AIM FOR THIS – Your llama knows you have treats, he’s ready to work with you, but he’s politely staying out of your personal space waiting for you to offer him something.
HOW TO TEACH IT – Stand quietly protecting the treats. Let him push at the pan. Let him push at your hand. Let him wonder and worry and fuss about how to get those treats. Stand quietly. Sooner or later he’ll give up, and when he gives up, he’ll move his nose away from your treat pan. AHA! That’s what you’ve been waiting for. If you’re using a clicker, click now. Whip a handful of treat or the pan out to him. Whip it OUT, away from your body. When he’s finished eating it, move your pan back in toward your body where you can protect it, and stand quietly again. He’ll probably come back and try mugging you again. Wait serenely until he gives up again, click, then offer him the pan or another handful of treats away from your body.

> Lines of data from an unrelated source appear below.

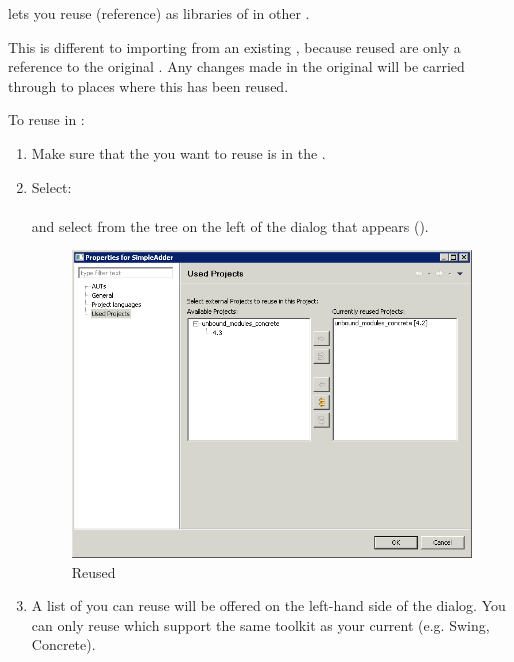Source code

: \jb{} lets you reuse (reference) \gdprojects{} as libraries of \gdcases{} in other \gdprojects{}. 

This is different to importing \gdcases{} from an existing \gdproject{} , because reused \gdprojects{} are only a reference to the original \gdproject{}. Any changes made in the original \gdproject{} will be carried through to places where this \gdproject{} has been reused. 

To reuse \gdprojects{} in \jb{}:
\begin{enumerate}
\item Make sure that the \gdproject{} you want to reuse is in the \gddb{}.
\item Select:\\
\\
and select  from the tree on the left of the dialog that appears ().

\begin{figure}[h]
\begin{center}
\includegraphics[width=12.5cm]{Tasks/Projects/PS/reuseproject}
\caption{Reused \gdprojects{}}
\label{reuseproject}
\end{center}
\end{figure}

\item A list of \gdprojects{} you can reuse will be offered on the left-hand side of the dialog. You can only reuse \gdprojects{} which support the same toolkit as your current \gdproject{} (e.g. Swing, Concrete).


\end{enumerate}
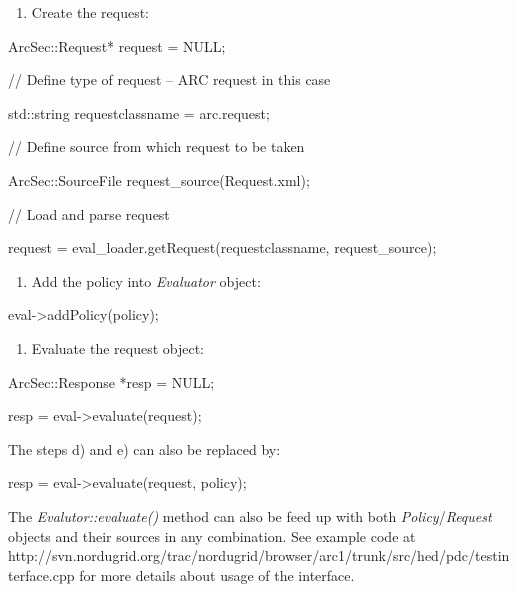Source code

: \documentclass[a4paper]{article}
\newcommand\liststyleWWviiiNumv{%
\renewcommand\theenumi{\alph{enumi}}
\renewcommand\theenumii{\arabic{enumii}}
\renewcommand\theenumiii{\arabic{enumiii}}
\renewcommand\theenumiv{\arabic{enumiv}}
\renewcommand\labelenumi{\theenumi)}
\renewcommand\labelenumii{\theenumii.}
\renewcommand\labelenumiii{\theenumiii.}
\renewcommand\labelenumiv{\theenumiv.}
}
\newcommand\liststyleWWviiiNumvi{%
\renewcommand\theenumi{\alph{enumi}}
\renewcommand\theenumii{\arabic{enumii}}
\renewcommand\theenumiii{\arabic{enumiii}}
\renewcommand\theenumiv{\arabic{enumiv}}
\renewcommand\labelenumi{\theenumi)}
\renewcommand\labelenumii{\theenumii.}
\renewcommand\labelenumiii{\theenumiii.}
\renewcommand\labelenumiv{\theenumiv.}
}
\newcommand\liststyleWWviiiNumvii{%
\renewcommand\theenumi{\alph{enumi}}
\renewcommand\theenumii{\arabic{enumii}}
\renewcommand\theenumiii{\arabic{enumiii}}
\renewcommand\theenumiv{\arabic{enumiv}}
\renewcommand\labelenumi{\theenumi)}
\renewcommand\labelenumii{\theenumii.}
\renewcommand\labelenumiii{\theenumiii.}
\renewcommand\labelenumiv{\theenumiv.}
}
\begin{document}
\liststyleWWviiiNumv
\begin{enumerate}
\item {\color{black}
Create the request:}
\end{enumerate}
{\ttfamily\color{black}
ArcSec::Request* request = NULL;}

{\ttfamily\color{black}
// Define type of request -- ARC request in this case}

{\ttfamily\color{black}
std::string requestclassname =
{\textquotedbl}arc.request{\textquotedbl};}

{\ttfamily\color{black}
// Define source from which request to be taken}

{\ttfamily\color{black}
ArcSec::SourceFile
request\_source({\textquotedbl}Request.xml{\textquotedbl});}

{\ttfamily\color{black}
// Load and parse request}

{\ttfamily\color{black}
request = eval\_loader.getRequest(requestclassname, request\_source);}

\liststyleWWviiiNumvi
\begin{enumerate}
\item {\color{black}
Add the policy into \textit{Evaluator} object:}
\end{enumerate}
{\ttfamily\color{black}
eval-{\textgreater}addPolicy(policy);}

\liststyleWWviiiNumvii
\begin{enumerate}
\item {\color{black}
Evaluate the request object:}
\end{enumerate}
{\ttfamily\color{black}
ArcSec::Response *resp = NULL;}

{\ttfamily\color{black}
resp = eval-{\textgreater}evaluate(request);}

{\color{black}
The steps d) and e) can also be replaced by:}

{\ttfamily\color{black}
resp = eval-{\textgreater}evaluate(request, policy);}


\bigskip

{\upshape\color{black}
The \textit{Evalutor::evaluate()} method can also be feed up with both
\textit{Policy}/\textit{Request} objects and their sources in any
combination. See example code at
http://svn.nordugrid.org/trac/nordugrid/browser/arc1/trunk/src/hed/pdc/testinterface.cpp
for more details about usage of the interface.}
\end{document}
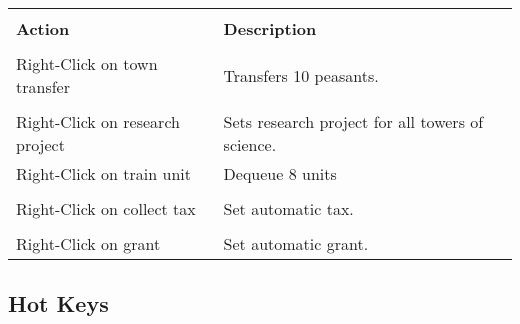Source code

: \begin{tabular}{|p{2in} p{2in}|}
    \hline \\
    \textbf{Action} & \textbf{Description} \\ \\
    \hline    
    Right-Click on town transfer & Transfers 10 peasants. \\ \\
    Right-Click on research project    & Sets research project for all towers of science. \\
    Right-Click    on train unit    & Dequeue 8 units \\ \\
    Right-Click on collect tax    & Set automatic tax. \\ \\
    Right-Click on grant    &  Set automatic grant. \\
    \hline
\end{tabular}

\subsection{\textsf{Hot Keys}}


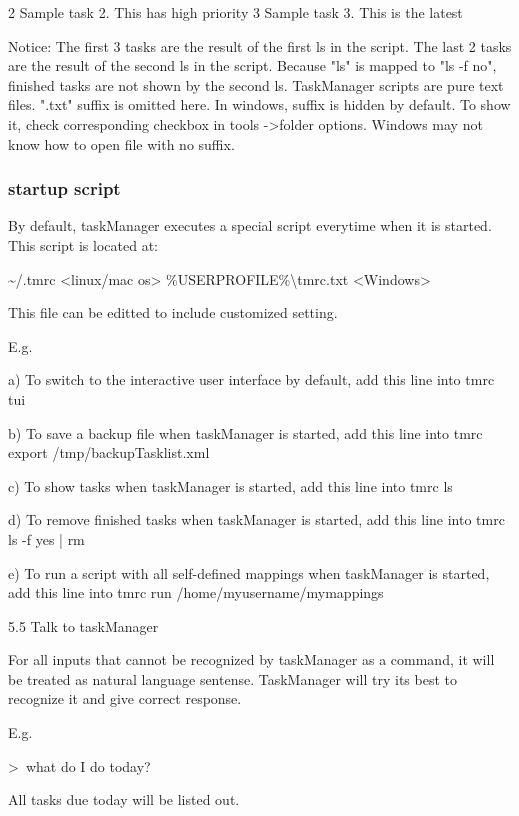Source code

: \documentclass[12pt, a4paper]{article}
\begin{document}
    2   Sample task 2. This has high priority
    3   Sample task 3. This is the latest

Notice: The first 3 tasks are the result of the first ls in the script.
        The last 2 tasks are the result of the second ls in the script.
        Because "ls" is mapped to "ls -f no", finished tasks are not shown by the second ls.
        TaskManager scripts are pure text files. ".txt" suffix is omitted here.
        In windows, suffix is hidden by default. To show it, check corresponding checkbox in tools -\textgreater folder options. 
        Windows may not know how to open file with no suffix.

\subsubsection{startup script}

By default, taskManager executes a special script everytime when it is started. 
This script is located at:

    \~{}/.tmrc                 \textless linux/mac os\textgreater
    \%USERPROFILE\%\textbackslash tmrc.txt  \textless Windows\textgreater

This file can be editted to include customized setting.

E.g.

    a) To switch to the interactive user interface by default, add this line into tmrc
    tui

    b) To save a backup file when taskManager is started, add this line into tmrc
    export /tmp/backupTasklist.xml

    c) To show tasks when taskManager is started, add this line into tmrc
    ls

    d) To remove finished tasks when taskManager is started, add this line into tmrc
    ls -f yes | rm

    e) To run a script with all self-defined mappings when taskManager is started, add this line into tmrc
    run /home/myusername/mymappings

5.5 Talk to taskManager

For all inputs that cannot be recognized by taskManager as a command, it will be treated as natural language sentense. 
TaskManager will try its best to recognize it and give correct response.

E.g.

    \textgreater \ what do I do today?

All tasks due today will be listed out.    
\end{document}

Keep explaining this to him – in my space gets nothing, staying out of my space gets treats – until you notice him standing back looking at you expectantly. Bingo! Don’t forget to reward this behaviour – he doesn’t have to be BAD in order to be rewarded for being GOOD!
MAKE IT BETTER – Play the same game with a gate or door. Start to open the gate. If he crowds you or starts to push through, close it again. Start to open it, close it if he moves forward. The gate will only stay open if he gives you reasonable space and time to open it and offer him a clear path through it. (This works for dogs, too!)
ADD A CUE – I don’t have a voice cue for Zen – it’s what I call a “default” behaviour. It’s just the way life is. It isn’t MY responsibility to keep him out of my space, it’s HIS job to stay out of my space. I DO have a body language cue, though. A treat, whether it’s in my hand or in a pan, is available to the llama when it’s held out away from my body. If I’m carrying the pan close to my body, the only way to get treats out of it is to stay away from it and hope I notice how good he’s being.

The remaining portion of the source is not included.